No issue, the champion assured us. Lee told himself he’d deal with it and return to training at the soonest. And he was true to his word.
When the disease went into remission, he was back on court: Eyes firmly on Tokyo.
If there’s one thing to be critical of Lee, it’s that – like all champions – he didn’t know when to stop. But that’s the sort of indefatigability that make winners, winners.
The lamentable thing about this is that Lee likely never stepped back to realise how much he had achieved. There was no need to have said “Sorry” this week. No need.

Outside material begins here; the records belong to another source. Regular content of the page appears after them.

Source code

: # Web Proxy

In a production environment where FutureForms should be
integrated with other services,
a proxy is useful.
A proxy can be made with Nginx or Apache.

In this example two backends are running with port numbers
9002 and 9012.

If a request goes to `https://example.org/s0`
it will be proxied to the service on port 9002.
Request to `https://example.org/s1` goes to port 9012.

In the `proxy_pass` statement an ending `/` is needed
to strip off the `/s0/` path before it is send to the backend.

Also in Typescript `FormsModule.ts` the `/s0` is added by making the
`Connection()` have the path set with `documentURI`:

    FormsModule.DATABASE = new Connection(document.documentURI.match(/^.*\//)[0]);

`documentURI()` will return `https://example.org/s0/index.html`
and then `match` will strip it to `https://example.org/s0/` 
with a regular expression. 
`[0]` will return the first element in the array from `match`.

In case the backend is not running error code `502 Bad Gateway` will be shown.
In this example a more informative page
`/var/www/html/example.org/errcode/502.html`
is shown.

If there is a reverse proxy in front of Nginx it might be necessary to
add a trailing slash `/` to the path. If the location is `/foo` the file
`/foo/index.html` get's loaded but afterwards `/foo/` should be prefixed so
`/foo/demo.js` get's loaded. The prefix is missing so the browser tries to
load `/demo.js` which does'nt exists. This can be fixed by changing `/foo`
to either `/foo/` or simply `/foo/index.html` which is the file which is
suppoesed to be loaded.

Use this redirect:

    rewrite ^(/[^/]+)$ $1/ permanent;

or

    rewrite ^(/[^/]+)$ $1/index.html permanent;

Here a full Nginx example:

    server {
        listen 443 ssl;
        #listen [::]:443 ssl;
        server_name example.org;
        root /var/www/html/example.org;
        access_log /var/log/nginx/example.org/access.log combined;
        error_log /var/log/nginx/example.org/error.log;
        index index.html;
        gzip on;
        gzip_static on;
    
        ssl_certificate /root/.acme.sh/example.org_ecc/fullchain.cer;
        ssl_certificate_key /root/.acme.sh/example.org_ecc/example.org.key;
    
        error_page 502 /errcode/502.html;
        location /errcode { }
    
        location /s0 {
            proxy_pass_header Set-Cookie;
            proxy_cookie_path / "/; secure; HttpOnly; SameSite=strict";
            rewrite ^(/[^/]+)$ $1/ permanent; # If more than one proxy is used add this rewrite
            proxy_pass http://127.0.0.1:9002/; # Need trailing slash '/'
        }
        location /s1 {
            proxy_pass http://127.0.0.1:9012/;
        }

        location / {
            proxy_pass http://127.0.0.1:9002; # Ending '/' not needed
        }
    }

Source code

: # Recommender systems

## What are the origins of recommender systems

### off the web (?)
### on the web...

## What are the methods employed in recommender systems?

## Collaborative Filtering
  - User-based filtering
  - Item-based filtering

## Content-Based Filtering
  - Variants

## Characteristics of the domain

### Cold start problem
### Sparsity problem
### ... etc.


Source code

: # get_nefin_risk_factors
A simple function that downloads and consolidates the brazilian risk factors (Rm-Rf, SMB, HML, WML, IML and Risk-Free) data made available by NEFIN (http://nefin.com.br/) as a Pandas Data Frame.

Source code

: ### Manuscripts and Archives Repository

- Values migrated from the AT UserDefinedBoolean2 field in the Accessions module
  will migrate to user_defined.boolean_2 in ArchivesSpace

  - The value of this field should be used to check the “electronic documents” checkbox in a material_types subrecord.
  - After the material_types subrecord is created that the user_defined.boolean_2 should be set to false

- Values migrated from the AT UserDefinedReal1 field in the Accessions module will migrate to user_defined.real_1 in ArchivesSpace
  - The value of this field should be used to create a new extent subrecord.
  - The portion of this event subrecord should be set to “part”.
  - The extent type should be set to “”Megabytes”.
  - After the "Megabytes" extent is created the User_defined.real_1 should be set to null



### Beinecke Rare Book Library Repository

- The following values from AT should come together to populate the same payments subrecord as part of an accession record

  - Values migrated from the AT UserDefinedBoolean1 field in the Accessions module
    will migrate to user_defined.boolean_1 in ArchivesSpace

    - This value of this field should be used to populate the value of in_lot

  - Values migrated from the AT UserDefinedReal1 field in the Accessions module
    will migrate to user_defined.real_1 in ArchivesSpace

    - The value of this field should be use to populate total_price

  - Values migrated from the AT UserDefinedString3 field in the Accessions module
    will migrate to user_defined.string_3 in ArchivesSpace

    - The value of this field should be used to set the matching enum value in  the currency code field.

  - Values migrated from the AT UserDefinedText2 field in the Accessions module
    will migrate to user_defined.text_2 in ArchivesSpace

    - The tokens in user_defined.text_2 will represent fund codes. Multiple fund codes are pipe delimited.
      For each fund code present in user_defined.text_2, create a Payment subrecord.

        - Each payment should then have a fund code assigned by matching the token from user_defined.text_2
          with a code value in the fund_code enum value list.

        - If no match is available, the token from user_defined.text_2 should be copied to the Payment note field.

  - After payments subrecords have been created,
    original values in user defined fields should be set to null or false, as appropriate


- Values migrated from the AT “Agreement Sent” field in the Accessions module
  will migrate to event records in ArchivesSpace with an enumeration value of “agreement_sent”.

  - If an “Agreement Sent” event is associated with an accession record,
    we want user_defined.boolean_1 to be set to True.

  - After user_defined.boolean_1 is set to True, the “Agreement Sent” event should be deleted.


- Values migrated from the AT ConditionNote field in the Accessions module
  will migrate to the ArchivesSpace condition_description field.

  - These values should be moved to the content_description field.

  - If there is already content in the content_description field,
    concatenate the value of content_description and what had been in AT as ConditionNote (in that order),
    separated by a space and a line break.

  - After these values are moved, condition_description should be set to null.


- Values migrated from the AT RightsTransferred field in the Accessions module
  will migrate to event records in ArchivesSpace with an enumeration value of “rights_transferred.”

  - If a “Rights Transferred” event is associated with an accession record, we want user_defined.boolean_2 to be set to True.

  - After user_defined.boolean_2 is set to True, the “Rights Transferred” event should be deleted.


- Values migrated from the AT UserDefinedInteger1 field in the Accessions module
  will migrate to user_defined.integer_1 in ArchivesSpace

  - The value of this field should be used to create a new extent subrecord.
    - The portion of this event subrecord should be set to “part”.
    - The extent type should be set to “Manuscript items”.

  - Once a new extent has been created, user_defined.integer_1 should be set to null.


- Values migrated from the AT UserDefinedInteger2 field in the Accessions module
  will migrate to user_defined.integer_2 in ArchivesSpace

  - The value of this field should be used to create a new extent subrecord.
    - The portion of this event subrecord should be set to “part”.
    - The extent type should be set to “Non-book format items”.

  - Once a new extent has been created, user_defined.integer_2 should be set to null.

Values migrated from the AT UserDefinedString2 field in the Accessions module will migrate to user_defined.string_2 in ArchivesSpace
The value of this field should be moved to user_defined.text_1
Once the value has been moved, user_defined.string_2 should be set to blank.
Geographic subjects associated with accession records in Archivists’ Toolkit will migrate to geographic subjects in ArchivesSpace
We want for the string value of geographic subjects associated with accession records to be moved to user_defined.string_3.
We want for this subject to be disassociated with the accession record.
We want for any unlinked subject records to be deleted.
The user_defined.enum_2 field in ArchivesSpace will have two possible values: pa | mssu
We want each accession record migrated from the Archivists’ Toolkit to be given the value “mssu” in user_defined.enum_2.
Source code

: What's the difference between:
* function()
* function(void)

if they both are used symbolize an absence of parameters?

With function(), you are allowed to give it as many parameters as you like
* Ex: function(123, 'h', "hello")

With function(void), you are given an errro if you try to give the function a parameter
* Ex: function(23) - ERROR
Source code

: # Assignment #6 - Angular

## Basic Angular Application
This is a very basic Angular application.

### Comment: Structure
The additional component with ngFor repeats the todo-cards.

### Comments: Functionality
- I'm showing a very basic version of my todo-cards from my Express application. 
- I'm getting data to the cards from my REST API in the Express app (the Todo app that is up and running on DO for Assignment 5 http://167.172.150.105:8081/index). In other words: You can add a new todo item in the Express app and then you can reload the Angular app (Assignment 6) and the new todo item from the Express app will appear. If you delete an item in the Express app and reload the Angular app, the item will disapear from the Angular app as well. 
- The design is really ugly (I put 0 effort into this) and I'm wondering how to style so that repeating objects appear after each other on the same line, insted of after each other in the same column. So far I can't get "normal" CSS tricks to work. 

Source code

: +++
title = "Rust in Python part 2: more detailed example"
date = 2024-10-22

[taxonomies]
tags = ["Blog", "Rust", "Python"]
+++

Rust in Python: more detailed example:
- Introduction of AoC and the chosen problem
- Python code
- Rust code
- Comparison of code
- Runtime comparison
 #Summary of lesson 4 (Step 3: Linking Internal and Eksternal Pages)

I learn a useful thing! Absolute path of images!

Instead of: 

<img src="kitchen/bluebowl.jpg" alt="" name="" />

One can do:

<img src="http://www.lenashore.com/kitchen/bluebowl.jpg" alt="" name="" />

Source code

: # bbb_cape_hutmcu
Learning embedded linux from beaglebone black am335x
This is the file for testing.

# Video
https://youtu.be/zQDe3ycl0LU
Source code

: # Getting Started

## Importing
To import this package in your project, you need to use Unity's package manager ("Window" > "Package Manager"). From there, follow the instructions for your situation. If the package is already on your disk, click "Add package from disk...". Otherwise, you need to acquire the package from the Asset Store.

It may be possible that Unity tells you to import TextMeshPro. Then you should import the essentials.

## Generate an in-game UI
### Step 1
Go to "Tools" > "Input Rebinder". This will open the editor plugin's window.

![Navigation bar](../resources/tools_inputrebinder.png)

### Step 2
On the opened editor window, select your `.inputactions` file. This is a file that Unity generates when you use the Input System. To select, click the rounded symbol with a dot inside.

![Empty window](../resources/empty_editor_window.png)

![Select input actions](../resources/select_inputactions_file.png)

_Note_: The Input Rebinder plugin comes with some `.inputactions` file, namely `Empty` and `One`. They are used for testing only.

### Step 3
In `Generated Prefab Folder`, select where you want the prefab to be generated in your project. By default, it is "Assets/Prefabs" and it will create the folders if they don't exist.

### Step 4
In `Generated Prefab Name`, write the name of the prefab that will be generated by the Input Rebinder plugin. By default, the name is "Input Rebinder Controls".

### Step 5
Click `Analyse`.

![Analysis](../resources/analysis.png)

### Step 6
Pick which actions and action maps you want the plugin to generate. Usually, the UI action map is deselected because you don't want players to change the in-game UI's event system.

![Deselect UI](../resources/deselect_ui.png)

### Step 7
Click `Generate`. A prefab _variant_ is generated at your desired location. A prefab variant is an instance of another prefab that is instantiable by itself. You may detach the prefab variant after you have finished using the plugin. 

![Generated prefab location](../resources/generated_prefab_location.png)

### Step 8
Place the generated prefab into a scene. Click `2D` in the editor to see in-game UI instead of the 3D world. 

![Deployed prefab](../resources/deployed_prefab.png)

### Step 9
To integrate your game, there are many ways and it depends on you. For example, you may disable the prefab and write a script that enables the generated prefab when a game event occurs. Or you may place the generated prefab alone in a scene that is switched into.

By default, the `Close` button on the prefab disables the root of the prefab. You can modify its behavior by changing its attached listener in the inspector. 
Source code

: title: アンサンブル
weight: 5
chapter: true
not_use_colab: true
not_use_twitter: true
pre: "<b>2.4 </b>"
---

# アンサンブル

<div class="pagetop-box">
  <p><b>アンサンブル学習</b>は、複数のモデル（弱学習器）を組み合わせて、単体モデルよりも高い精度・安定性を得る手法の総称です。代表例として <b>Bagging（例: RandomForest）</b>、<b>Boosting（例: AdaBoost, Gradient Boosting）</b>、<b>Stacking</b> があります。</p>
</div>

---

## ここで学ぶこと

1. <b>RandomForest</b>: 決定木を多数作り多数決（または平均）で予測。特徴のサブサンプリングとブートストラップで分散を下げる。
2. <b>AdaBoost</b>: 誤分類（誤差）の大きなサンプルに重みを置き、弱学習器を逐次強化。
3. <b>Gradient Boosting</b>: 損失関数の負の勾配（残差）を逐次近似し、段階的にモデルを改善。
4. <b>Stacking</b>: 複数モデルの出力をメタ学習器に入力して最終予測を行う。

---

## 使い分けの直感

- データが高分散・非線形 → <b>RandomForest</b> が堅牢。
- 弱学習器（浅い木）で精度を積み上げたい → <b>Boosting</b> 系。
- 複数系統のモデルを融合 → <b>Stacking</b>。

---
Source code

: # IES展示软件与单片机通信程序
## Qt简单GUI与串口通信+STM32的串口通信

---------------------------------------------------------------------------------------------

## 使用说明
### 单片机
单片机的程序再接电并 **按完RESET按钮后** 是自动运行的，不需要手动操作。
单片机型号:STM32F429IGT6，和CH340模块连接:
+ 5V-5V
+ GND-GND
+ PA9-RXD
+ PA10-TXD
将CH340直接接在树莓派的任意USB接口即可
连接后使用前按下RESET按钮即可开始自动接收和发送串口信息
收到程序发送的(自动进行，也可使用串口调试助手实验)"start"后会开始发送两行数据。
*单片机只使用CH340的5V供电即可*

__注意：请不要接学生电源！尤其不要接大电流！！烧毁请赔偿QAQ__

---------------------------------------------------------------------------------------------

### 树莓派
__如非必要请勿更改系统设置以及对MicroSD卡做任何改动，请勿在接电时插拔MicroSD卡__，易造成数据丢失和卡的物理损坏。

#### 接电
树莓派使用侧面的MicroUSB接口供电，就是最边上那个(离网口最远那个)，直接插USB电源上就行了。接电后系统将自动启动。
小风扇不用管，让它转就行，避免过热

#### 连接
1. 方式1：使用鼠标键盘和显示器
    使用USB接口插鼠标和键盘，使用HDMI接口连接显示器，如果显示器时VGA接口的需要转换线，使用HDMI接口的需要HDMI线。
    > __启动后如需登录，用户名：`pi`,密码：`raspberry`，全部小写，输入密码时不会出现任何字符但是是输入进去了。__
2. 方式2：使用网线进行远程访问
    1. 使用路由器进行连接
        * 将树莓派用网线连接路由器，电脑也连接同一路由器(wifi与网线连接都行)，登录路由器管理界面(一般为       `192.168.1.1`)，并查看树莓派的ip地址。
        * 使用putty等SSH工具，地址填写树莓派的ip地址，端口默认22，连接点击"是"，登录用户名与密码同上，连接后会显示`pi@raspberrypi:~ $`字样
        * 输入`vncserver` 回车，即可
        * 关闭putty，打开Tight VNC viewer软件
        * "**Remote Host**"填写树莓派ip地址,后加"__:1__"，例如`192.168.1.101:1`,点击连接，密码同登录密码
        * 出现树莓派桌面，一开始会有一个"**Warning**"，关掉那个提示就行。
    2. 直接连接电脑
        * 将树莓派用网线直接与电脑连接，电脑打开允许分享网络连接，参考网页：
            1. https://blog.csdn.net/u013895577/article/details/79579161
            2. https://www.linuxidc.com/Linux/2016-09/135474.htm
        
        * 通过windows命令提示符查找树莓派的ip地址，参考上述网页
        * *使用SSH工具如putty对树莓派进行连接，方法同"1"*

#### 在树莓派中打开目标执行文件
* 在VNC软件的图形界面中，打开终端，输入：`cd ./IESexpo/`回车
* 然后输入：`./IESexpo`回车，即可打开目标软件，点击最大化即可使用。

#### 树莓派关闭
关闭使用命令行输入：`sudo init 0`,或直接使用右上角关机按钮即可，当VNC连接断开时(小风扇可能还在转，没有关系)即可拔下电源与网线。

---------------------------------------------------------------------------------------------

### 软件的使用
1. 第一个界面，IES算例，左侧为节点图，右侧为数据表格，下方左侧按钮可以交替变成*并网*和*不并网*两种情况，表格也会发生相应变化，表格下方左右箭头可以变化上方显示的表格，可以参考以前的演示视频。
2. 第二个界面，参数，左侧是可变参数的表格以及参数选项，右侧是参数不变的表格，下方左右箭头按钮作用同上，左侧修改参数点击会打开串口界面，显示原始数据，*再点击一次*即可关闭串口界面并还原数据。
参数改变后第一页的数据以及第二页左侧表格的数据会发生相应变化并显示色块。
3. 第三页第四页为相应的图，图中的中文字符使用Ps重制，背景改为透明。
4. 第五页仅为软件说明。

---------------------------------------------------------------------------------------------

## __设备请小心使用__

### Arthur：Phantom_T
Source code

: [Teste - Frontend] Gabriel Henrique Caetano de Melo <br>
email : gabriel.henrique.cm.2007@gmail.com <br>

After all, he held the world No 1 ranking for 199 consecutive weeks, spending a total of nearly 350 weeks at the top.
And, how many triple Olympic silver medallists are there? This isn’t even counting the scores of other titles and crowns he won over 19 years. They boy done good, as they say.
THE BRAVEST MOVE OF HIS LIFE
When Pyambuugiin Tuul was asked shortly after he had his fulfilled his Olympic dream if that was his greatest, happiest moment. He said no. Seeing his wife and two daughters for the first time just months earlier was.
“They’re beautiful,” he added.
While Lee and his fans want to see him one last time at the Olympics, his family needs their father and husband to stay healthy. They need him alive and well. They need him off the court.
That’s the fundamental point.
On calling time on his storied career on Thursday, Lee made perhaps the toughest and the bravest move of his life. Saying goodbye to a dream you’ve long held can be heart-wrenchingly painful.
Lee Chong Wei has nothing to apologise for, and everything to be proud of.